RECORDS FOR THIS EXERCISE ▸
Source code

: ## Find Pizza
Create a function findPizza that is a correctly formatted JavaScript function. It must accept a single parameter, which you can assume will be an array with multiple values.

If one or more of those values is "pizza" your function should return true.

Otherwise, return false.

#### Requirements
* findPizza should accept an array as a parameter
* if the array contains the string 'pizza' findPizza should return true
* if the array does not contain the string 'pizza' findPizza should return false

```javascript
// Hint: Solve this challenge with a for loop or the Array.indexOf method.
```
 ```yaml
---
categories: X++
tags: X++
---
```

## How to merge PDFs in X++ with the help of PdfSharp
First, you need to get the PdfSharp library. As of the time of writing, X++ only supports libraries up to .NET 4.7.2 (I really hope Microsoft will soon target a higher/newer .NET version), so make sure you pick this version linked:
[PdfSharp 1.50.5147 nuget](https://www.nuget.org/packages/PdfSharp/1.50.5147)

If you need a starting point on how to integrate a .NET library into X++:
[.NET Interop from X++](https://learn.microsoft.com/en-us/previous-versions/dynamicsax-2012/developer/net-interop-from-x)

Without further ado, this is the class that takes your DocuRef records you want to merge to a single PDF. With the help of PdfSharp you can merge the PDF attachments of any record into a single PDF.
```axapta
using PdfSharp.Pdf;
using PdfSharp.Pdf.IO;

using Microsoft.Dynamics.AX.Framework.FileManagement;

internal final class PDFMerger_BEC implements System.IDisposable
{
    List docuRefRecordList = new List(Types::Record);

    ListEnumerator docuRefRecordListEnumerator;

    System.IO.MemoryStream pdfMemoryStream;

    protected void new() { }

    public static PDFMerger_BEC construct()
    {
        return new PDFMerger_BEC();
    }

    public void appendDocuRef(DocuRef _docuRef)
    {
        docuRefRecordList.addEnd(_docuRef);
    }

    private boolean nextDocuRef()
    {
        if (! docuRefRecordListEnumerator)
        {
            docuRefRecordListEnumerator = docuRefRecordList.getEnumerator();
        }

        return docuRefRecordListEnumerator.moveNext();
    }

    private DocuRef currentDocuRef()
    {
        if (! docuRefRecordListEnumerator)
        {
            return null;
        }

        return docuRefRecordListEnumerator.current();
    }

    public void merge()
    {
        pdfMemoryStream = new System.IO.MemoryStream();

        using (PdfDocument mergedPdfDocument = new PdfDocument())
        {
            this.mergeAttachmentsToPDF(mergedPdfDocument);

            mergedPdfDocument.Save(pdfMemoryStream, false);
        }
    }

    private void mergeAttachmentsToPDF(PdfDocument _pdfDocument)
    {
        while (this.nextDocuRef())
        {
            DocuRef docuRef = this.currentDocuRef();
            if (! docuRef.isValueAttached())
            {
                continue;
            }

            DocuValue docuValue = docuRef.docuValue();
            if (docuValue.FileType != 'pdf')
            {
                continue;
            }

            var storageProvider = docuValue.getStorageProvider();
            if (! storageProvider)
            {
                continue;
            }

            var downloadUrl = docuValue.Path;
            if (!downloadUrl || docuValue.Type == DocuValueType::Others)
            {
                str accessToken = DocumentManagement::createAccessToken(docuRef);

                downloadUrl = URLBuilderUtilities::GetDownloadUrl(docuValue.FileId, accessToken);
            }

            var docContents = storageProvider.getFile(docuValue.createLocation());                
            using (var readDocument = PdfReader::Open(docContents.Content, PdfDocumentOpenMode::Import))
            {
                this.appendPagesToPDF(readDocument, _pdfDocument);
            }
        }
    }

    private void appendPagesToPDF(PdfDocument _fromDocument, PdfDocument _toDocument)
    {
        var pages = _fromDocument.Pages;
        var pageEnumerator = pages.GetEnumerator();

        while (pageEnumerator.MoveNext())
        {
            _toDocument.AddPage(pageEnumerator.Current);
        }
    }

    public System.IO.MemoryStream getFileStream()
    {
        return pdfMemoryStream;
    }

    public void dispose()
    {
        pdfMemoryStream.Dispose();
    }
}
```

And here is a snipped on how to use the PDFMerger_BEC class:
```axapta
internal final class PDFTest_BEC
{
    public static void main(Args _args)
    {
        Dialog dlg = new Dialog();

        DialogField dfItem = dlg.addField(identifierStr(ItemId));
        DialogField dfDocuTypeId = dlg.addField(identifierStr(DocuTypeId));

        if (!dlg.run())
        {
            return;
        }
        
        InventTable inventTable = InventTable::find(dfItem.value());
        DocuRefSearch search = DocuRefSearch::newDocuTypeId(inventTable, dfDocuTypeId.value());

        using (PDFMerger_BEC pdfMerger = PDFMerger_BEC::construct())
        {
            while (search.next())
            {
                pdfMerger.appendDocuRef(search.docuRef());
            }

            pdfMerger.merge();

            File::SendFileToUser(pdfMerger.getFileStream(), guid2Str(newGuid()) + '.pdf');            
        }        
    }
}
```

WORK ORDER ▸ Using the data above, tally each line that contains "string". Write only the total.

PROBLEM SOLUTION ▸ 2